In the new independent film Unexpected , Cobie Smulders plays Samantha, a Chicago high school teacher who finds herself pregnant, much to her surprise. Since learning that she'll be forced to find a new job after her school plans to close at the end of the school year, a pregnancy with boyfriend John (Anders Holm) is the last thing Samantha and John are anticipating or need. When one of Samantha’s star students Jasmine (Gail Bean), reveals she is also pregnant, the two women strike up a companionship that goes beyond the, well, expected. For Smulders, it was the “interesting and unusual friendship” between the two women, plus the issues they discuss, that drew her to the role, she tells Bustle.
“I think previous films dealing with pregnancy haven’t told from a female perspective in terms of a woman having a career and finding that balance between work and raising children,” she says.

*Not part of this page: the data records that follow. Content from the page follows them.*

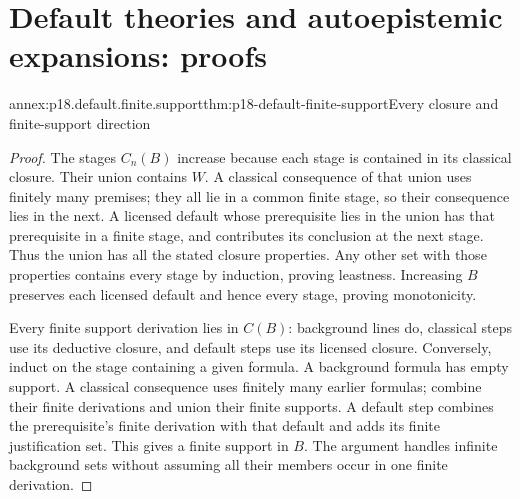\section{Default theories and autoepistemic expansions: proofs}
\label{sec:annex-p18-default-autoepistemic}

\begin{annexitem}{annex:p18.default.finite.support}{thm:p18-default-finite-support}{Every closure and finite-support direction}
\begin{proof}
The stages \(C_n(B)\) increase because each stage is
contained in its classical closure. Their union contains
\(W\). A classical consequence of that union uses
finitely many premises; they all lie in a common
finite stage, so their consequence lies in the next.
A licensed default whose prerequisite lies in the
union has that prerequisite in a finite stage,
and contributes its conclusion at the next stage.
Thus the union has all the stated closure properties.
Any other set with those properties contains every
stage by induction, proving leastness. Increasing
\(B\) preserves each licensed default and hence
every stage, proving monotonicity.

Every finite support derivation lies in \(C(B)\):
background lines do, classical steps use its
deductive closure, and default steps use its
licensed closure. Conversely, induct on the
stage containing a given formula. A background
formula has empty support. A classical
consequence uses finitely many earlier formulas;
combine their finite derivations and union
their finite supports. A default step combines
the prerequisite's finite derivation with that
default and adds its finite justification set.
This gives a finite support in \(B\).
The argument handles infinite background sets
without assuming all their members occur in
one finite derivation.
\end{proof}
\end{annexitem}

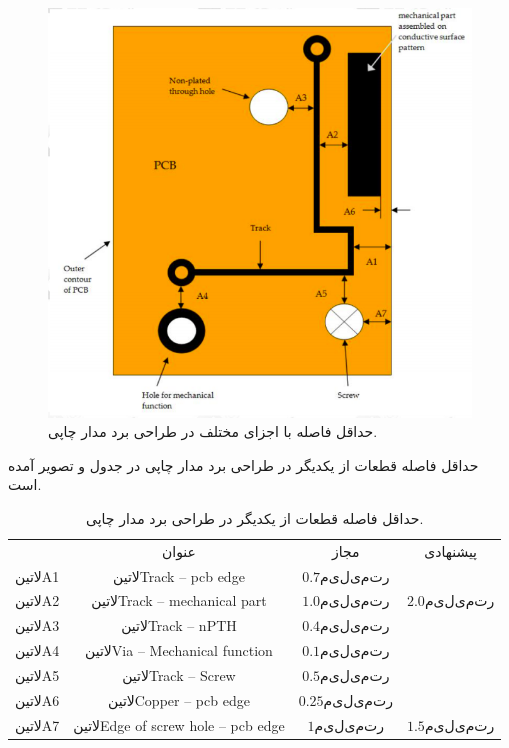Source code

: \begin{figure}[!h]
	\centering
	\includegraphics[width=0.7\linewidth]{Assets/pcbdistance.png}
	\caption{حداقل فاصله با اجزای مختلف در طراحی برد مدار چاپی.}
	\label{fig:pcbdistance}
\end{figure}

حداقل فاصله قطعات از یکدیگر در طراحی برد مدار چاپی در جدول  و تصویر  آمده است.

\begin{table}[!h]
	\centering
	\caption{حداقل فاصله قطعات از یکدیگر در طراحی برد مدار چاپی.}
	\label{table:pcbdistance}
	\begin{tabular}{cccc}
		& عنوان & مجاز & پیشنهادی   \\
		‌لاتین{A1}	&  ‌لاتین{Track – pcb edge}     &  $0.7 میلی‌متر$     &            \\
		‌لاتین{A2}	&    ‌لاتین{Track – mechanical part}   & $1.0 میلی‌متر $     &            $2.0 میلی‌متر$\\
		‌لاتین{A3}	&  ‌لاتین{Track – nPTH}     &   $0.4 میلی‌متر $   &            \\
		‌لاتین{A4}	&  ‌لاتین{Via – Mechanical function}     &   $0.1 میلی‌متر $   &            \\
		‌لاتین{A5}	&  ‌لاتین{Track – Screw }     &   $0.5 میلی‌متر $   &            \\
		‌لاتین{A6}	&  ‌لاتین{Copper – pcb edge}     &   $0.25 میلی‌متر $   &            \\
		‌لاتین{A7}	&  ‌لاتین{Edge of screw hole – pcb edge}     &   $1 میلی‌متر $   &            $1.5 میلی‌متر$\\
	\end{tabular}
\end{table}

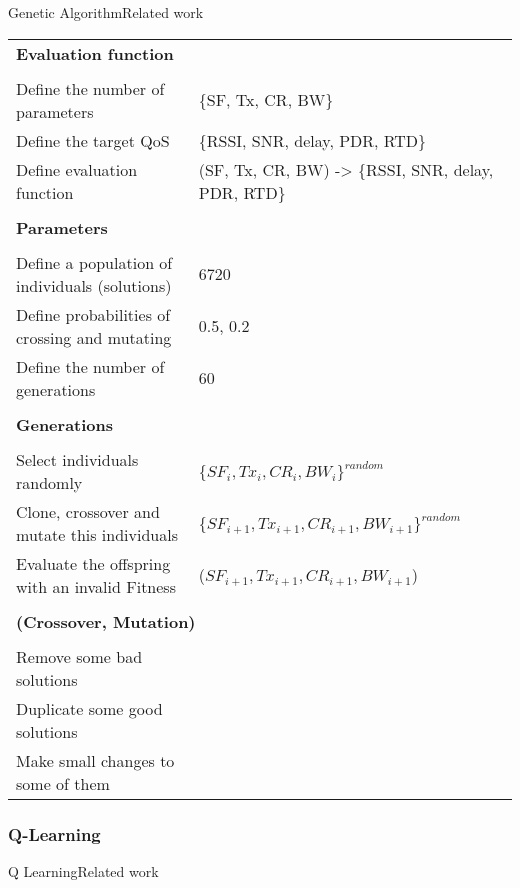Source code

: \begin{frame}{Genetic Algorithm}{Related work}
		\begin{tabular}{ll}
			\multicolumn{2}{l}{\textbf{Evaluation function}} \\\\
			Define the number of parameters                       	& \{SF, Tx, CR, BW\} \\
			Define the target QoS			                      	& \{RSSI, SNR, delay, PDR, RTD\} \\
			Define evaluation function                            	& \red{Score}(SF, Tx, CR, BW) -> \{RSSI, SNR, delay, PDR, RTD\} \\\\
			\multicolumn{2}{l}{\textbf{Parameters}} \\\\
			Define a population of individuals (solutions)      	& 6720  \\
			Define probabilities of crossing and mutating       	& 0.5, 0.2 \\ 
			Define the number of generations                   	 	& 60 \\\\
			\multicolumn{2}{l}{\textbf{Generations}} \\\\
			Select individuals randomly    							& \{$SF_{i}, Tx_{i}, CR_{i}, BW_{i}\}^{random}$ 	\\
			Clone, crossover and mutate this individuals 	        & \{$SF_{i+1}, Tx_{i+1}, CR_{i+1}, BW_{i+1}\}^{random}$ \\
			Evaluate the offspring with an invalid Fitness 			& \red{Score}($SF_{i+1}, Tx_{i+1}, CR_{i+1}, BW_{i+1}$) \\\\
			\multicolumn{2}{l}{\textbf{(Crossover, Mutation)}} \\\\
			Remove some bad solutions                                & \\
			Duplicate some good solutions                            & \\
			Make small changes to some of them                       & \\
		\end{tabular}
\end{frame}


\subsubsection{Q-Learning}
\begin{frame}{Q Learning}{Related work}
\end{frame}


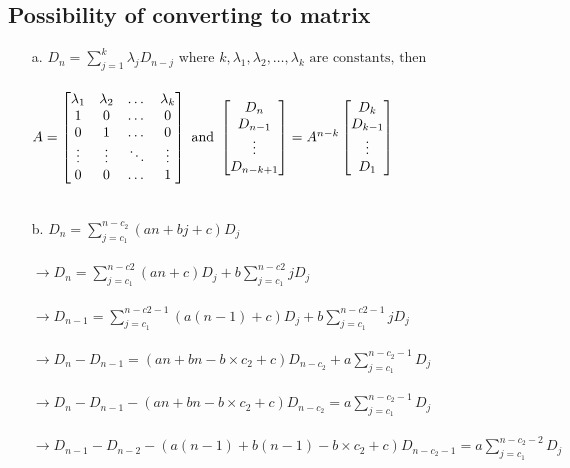 \subsection{Possibility of converting to matrix}
\begin{enumerate}
    \item[a.]$D_n = \sum_{j=1}^k \lambda_j D_{n-j}\text{ where }k,\lambda_1, \lambda_2, \dots, \lambda_k \text{ are constants, then}$ \\
    \\
    $A=\begin{bmatrix}
    \lambda_1 & \lambda_2 & \dots & \lambda_k\\
    1 & 0 & \dots & 0\\
    0 & 1 & \dots & 0\\
    \vdots & \vdots & \ddots  & \vdots \\
    0 & 0 & \dots & 1 
    \end{bmatrix}
    \text{ and }
    \begin{bmatrix}
    D_n \\
    D_{n-1}\\
    \vdots \\
    D_{n-k+1}
    \end{bmatrix}
    =
    A^{n-k}
    \begin{bmatrix}
    D_{k} \\
    D_{k-1}\\
    \vdots \\
    D_{1}
    \end{bmatrix}\\
$
    \\\
    \item[b.] $D_n = \sum_{j=c_1}^{n-c_2} (an+bj+c) D_j$ \\
    \\
    $\rightarrow D_n = \sum_{j=c_1}^{n-c2}(an+c)D_j + b\sum_{j=c_1}^{n-c2}jD_j$\\
    \\
    $\rightarrow D_{n-1} = \sum_{j=c_1}^{n-c2-1}(a(n-1)+c)D_j + b\sum_{j=c_1}^{n-c2-1}jD_j$\\
    \\
    $\rightarrow D_n - D_{n-1} = (an+bn-b\times c_2+c)D_{n-c_2} + a\sum_{j=c_1}^{n-c_2-1}D_j$ \\
    \\
    $\rightarrow D_n - D_{n-1} - (an+bn-b\times c_2+c)D_{n-c_2} = a\sum_{j=c_1}^{n-c_2-1}D_j$\\
    \\
    $\rightarrow D_{n-1} - D_{n-2} - (a(n-1)+b(n-1)-b\times c_2+c)D_{n-c_2-1} = a\sum_{j=c_1}^{n-c_2-2}D_j$\\

\end{enumerate}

A movie about pregnancy is nothing new in Hollywood. Time and time again, films have been made following the crazy ups and downs of carrying a baby for nine months, but rarely do they show the “balancing act," in Smulders' words, of being pregnant while dealing with the rest of a person's life. Smulders, a mother herself, adds that the exact balance is different for everybody, but regardless it can be a real struggle, “especially if you don’t have a great support system.”
Luckily, that's not a problem faced by the actress; she married Saturday Night Live funnyman Taran Killam in 2012. The couple have two daughters, one born in 2009 and the other in 2015. But support systems can go beyond familial ties, as we see in Unexpected (out now), as Samantha quickly becomes a support system for Jasmine.

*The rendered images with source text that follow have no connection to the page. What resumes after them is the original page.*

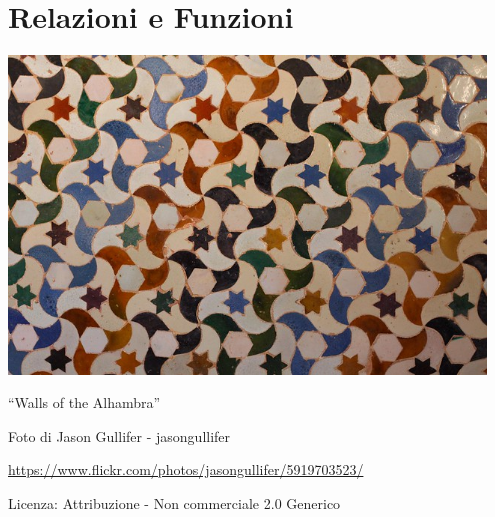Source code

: \part{Relazioni e Funzioni}

\includegraphics[width=0.95\textwidth]{img/alhambra.jpg}
  \begin{center}
    {\large ``Walls of the Alhambra''}\par
    Foto di Jason Gullifer - jasongullifer\par
    \url{https://www.flickr.com/photos/jasongullifer/5919703523/}\par
    Licenza: Attribuzione - Non commerciale 2.0 Generico\par
  \end{center}
\clearpage
\cleardoublepage
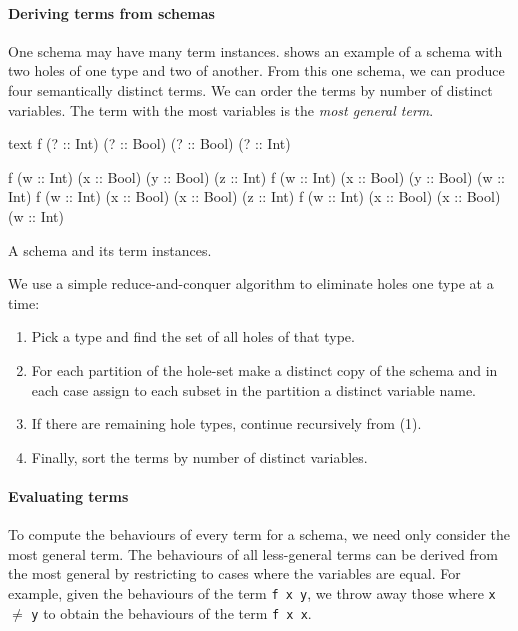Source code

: \paragraph{Deriving terms from schemas}
One schema may have many term instances.   shows
an example of a schema with two holes of one type and two of another.
From this one schema, we can produce four semantically distinct terms.
We can order the terms by number of distinct variables.  The term with
the most variables is the \emph{most general term}.

\begin{listing}
\centering
\begin{cminted}{text}
f (? :: Int) (? :: Bool) (? :: Bool) (? :: Int)

f (w :: Int) (x :: Bool) (y :: Bool) (z :: Int)
f (w :: Int) (x :: Bool) (y :: Bool) (w :: Int)
f (w :: Int) (x :: Bool) (x :: Bool) (z :: Int)
f (w :: Int) (x :: Bool) (x :: Bool) (w :: Int)
\end{cminted}
\caption{A schema and its term instances.}\label{lst:schematerms}
\end{listing}

We use a simple reduce-and-conquer algorithm to eliminate holes one
type at a time:

\begin{enumerate}
\item Pick a type and find the set of all holes of that type.
\item For each partition of the hole-set make a distinct copy of the
  schema and in each case assign to each subset in the partition a
  distinct variable name.
\item If there are remaining hole types, continue recursively from
  (1).
\item Finally, sort the terms by number of distinct variables.
\end{enumerate}

\paragraph{Evaluating terms}
To compute the behaviours of every term for a schema, we need only
consider the most general term.  The behaviours of all less-general
terms can be derived from the most general by restricting to cases
where the variables are equal.  For example, given the behaviours of
the term \verb|f x y|, we throw away those where \verb|x| $\neq$
\verb|y| to obtain the behaviours of the term \verb|f x x|.

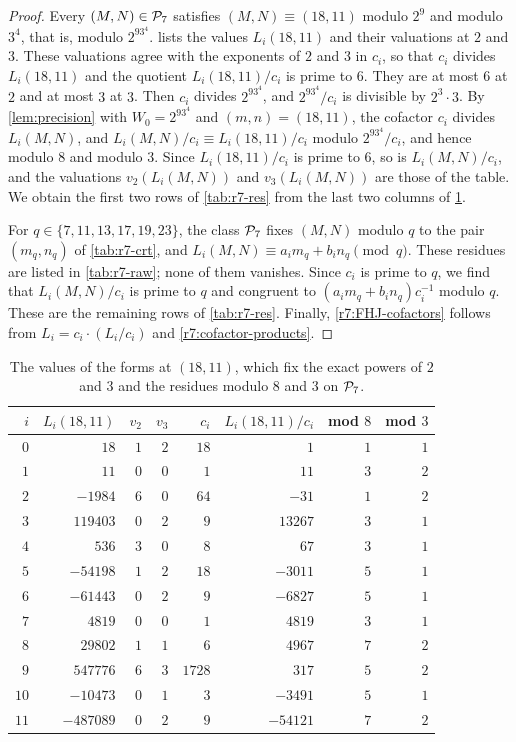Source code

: \begin{proof}
Every $(M,N)\in\cP_7$ satisfies $(M,N)\equiv(18,11)$ modulo $2^9$ and
modulo $3^4$, that is, modulo $2^93^4$.  lists the
values $L_i(18,11)$ and their valuations at $2$ and $3$. These valuations
agree with the exponents of $2$ and $3$ in $c_i$, so that $c_i$ divides
$L_i(18,11)$ and the quotient $L_i(18,11)/c_i$ is prime to $6$. They are at
most $6$ at $2$ and at most $3$ at $3$. Then $c_i$ divides $2^93^4$, and
$2^93^4/c_i$ is divisible by $2^3\cdot3$. By \cref{lem:precision} with
$W_0=2^93^4$ and $(m,n)=(18,11)$, the cofactor $c_i$ divides $L_i(M,N)$,
and $L_i(M,N)/c_i\equiv L_i(18,11)/c_i$ modulo $2^93^4/c_i$, and hence
modulo $8$ and modulo $3$. Since $L_i(18,11)/c_i$ is prime to $6$, so is $L_i(M,N)/c_i$, and the valuations $v_2(L_i(M,N))$ and $v_3(L_i(M,N))$ are
those of the table. We obtain the first two rows of \cref{tab:r7-res} from
the last two columns of \cref{tab:r7-anchor}.

For $q\in\{7,11,13,17,19,23\}$, the class $\cP_7$ fixes $(M,N)$ modulo $q$
to the pair $(m_q,n_q)$ of \cref{tab:r7-crt}, and
$L_i(M,N)\equiv a_im_q+b_in_q\pmod q$. These residues are listed in
\cref{tab:r7-raw}; none of them vanishes. Since $c_i$ is prime to $q$, we
find that $L_i(M,N)/c_i$ is prime to $q$ and congruent to
$(a_im_q+b_in_q)c_i^{-1}$ modulo $q$. These are the remaining rows of
\cref{tab:r7-res}. Finally, \eqref{r7:FHJ-cofactors} follows from
$L_i=c_i\cdot(L_i/c_i)$ and \eqref{r7:cofactor-products}.
\end{proof}

\begin{table}[htbp]
\centering
\caption{The values of the forms at $(18,11)$, which fix the exact powers of
$2$ and $3$ and the residues modulo $8$ and $3$ on $\cP_7$.}
\label{tab:r7-anchor}
\small
\begin{tabular}{rrrrrrrr}
\toprule
$i$ & $L_i(18,11)$ & $v_2$ & $v_3$ & $c_i$ & $L_i(18,11)/c_i$ & mod $8$ & mod $3$\\
\midrule
$0$ & $18$ & $1$ & $2$ & $18$ & $1$ & $1$ & $1$ \\
$1$ & $11$ & $0$ & $0$ & $1$ & $11$ & $3$ & $2$ \\
$2$ & $-1984$ & $6$ & $0$ & $64$ & $-31$ & $1$ & $2$ \\
$3$ & $119403$ & $0$ & $2$ & $9$ & $13267$ & $3$ & $1$ \\
$4$ & $536$ & $3$ & $0$ & $8$ & $67$ & $3$ & $1$ \\
$5$ & $-54198$ & $1$ & $2$ & $18$ & $-3011$ & $5$ & $1$ \\
$6$ & $-61443$ & $0$ & $2$ & $9$ & $-6827$ & $5$ & $1$ \\
$7$ & $4819$ & $0$ & $0$ & $1$ & $4819$ & $3$ & $1$ \\
$8$ & $29802$ & $1$ & $1$ & $6$ & $4967$ & $7$ & $2$ \\
$9$ & $547776$ & $6$ & $3$ & $1728$ & $317$ & $5$ & $2$ \\
$10$ & $-10473$ & $0$ & $1$ & $3$ & $-3491$ & $5$ & $1$ \\
$11$ & $-487089$ & $0$ & $2$ & $9$ & $-54121$ & $7$ & $2$ \\
\bottomrule
\end{tabular}
\end{table}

“I was really interested in the dynamic between these two female characters,” Smulders says. “It was a relationship that I had never tried to play on-screen [and] I thought would be interesting to see develop through the film.”
Samantha and Jasmine don’t have much in common except for their pregnancies; Samantha is a teacher in a serious relationship, and Jasmine is a bright high school senior. Yet this all changes when their lives converge, and while the movie is much more about support and leaning on each other than it is about Samantha teaching Jasmine lessons, the two do connect over going through the same ups and downs together.
Smulders' character, being a teacher, wants to help her students as much as possible, the actress says. So she tries to educate Jasmine, determined to provide her with the necessary information for handling a pregnancy.
“She can’t help every one of the students, but she could help this one,” Smulders says.
The star says that she, too, had a "Samantha" in her life at one point, although her mentor didn’t come until later in life.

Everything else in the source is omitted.